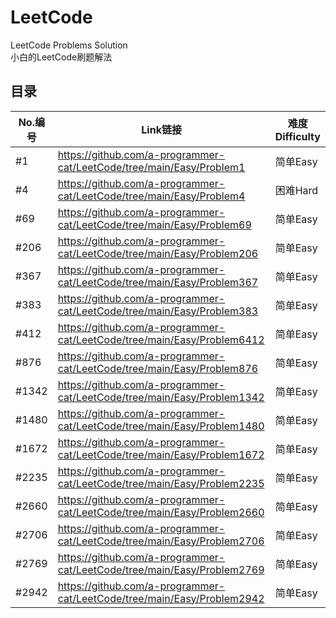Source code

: # LeetCode
LeetCode Problems Solution  
小白的LeetCode刷题解法  

## 目录  
| No.编号 | Link链接 | 难度Difficulty | 
| --------| --------| ---- |
| #1 | https://github.com/a-programmer-cat/LeetCode/tree/main/Easy/Problem1 | 简单Easy |
| #4 | https://github.com/a-programmer-cat/LeetCode/tree/main/Easy/Problem4 | 困难Hard |
| #69 | https://github.com/a-programmer-cat/LeetCode/tree/main/Easy/Problem69 | 简单Easy 
| #206 | https://github.com/a-programmer-cat/LeetCode/tree/main/Easy/Problem206 | 简单Easy |
| #367 | https://github.com/a-programmer-cat/LeetCode/tree/main/Easy/Problem367 | 简单Easy |
| #383 | https://github.com/a-programmer-cat/LeetCode/tree/main/Easy/Problem383 | 简单Easy |
| #412 | https://github.com/a-programmer-cat/LeetCode/tree/main/Easy/Problem6412 | 简单Easy |
| #876 | https://github.com/a-programmer-cat/LeetCode/tree/main/Easy/Problem876 | 简单Easy |
| #1342 | https://github.com/a-programmer-cat/LeetCode/tree/main/Easy/Problem1342 | 简单Easy |
| #1480 | https://github.com/a-programmer-cat/LeetCode/tree/main/Easy/Problem1480 | 简单Easy |
| #1672 | https://github.com/a-programmer-cat/LeetCode/tree/main/Easy/Problem1672 | 简单Easy |
| #2235 | https://github.com/a-programmer-cat/LeetCode/tree/main/Easy/Problem2235 | 简单Easy |
| #2660 | https://github.com/a-programmer-cat/LeetCode/tree/main/Easy/Problem2660 | 简单Easy |
| #2706 | https://github.com/a-programmer-cat/LeetCode/tree/main/Easy/Problem2706 | 简单Easy |
| #2769 | https://github.com/a-programmer-cat/LeetCode/tree/main/Easy/Problem2769 | 简单Easy |
| #2942 | https://github.com/a-programmer-cat/LeetCode/tree/main/Easy/Problem2942 | 简单Easy |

- Work to be completed: Each entry above should be printed exactly, and any picture in it left out.

- Your solution:
Source code

: # LeetCode
LeetCode Problems Solution  
小白的LeetCode刷题解法  

## 目录  
| No.编号 | Link链接 | 难度Difficulty | 
| --------| --------| ---- |
| #1 | https://github.com/a-programmer-cat/LeetCode/tree/main/Easy/Problem1 | 简单Easy |
| #4 | https://github.com/a-programmer-cat/LeetCode/tree/main/Easy/Problem4 | 困难Hard |
| #69 | https://github.com/a-programmer-cat/LeetCode/tree/main/Easy/Problem69 | 简单Easy 
| #206 | https://github.com/a-programmer-cat/LeetCode/tree/main/Easy/Problem206 | 简单Easy |
| #367 | https://github.com/a-programmer-cat/LeetCode/tree/main/Easy/Problem367 | 简单Easy |
| #383 | https://github.com/a-programmer-cat/LeetCode/tree/main/Easy/Problem383 | 简单Easy |
| #412 | https://github.com/a-programmer-cat/LeetCode/tree/main/Easy/Problem6412 | 简单Easy |
| #876 | https://github.com/a-programmer-cat/LeetCode/tree/main/Easy/Problem876 | 简单Easy |
| #1342 | https://github.com/a-programmer-cat/LeetCode/tree/main/Easy/Problem1342 | 简单Easy |
| #1480 | https://github.com/a-programmer-cat/LeetCode/tree/main/Easy/Problem1480 | 简单Easy |
| #1672 | https://github.com/a-programmer-cat/LeetCode/tree/main/Easy/Problem1672 | 简单Easy |
| #2235 | https://github.com/a-programmer-cat/LeetCode/tree/main/Easy/Problem2235 | 简单Easy |
| #2660 | https://github.com/a-programmer-cat/LeetCode/tree/main/Easy/Problem2660 | 简单Easy |
| #2706 | https://github.com/a-programmer-cat/LeetCode/tree/main/Easy/Problem2706 | 简单Easy |
| #2769 | https://github.com/a-programmer-cat/LeetCode/tree/main/Easy/Problem2769 | 简单Easy |
| #2942 | https://github.com/a-programmer-cat/LeetCode/tree/main/Easy/Problem2942 | 简单Easy |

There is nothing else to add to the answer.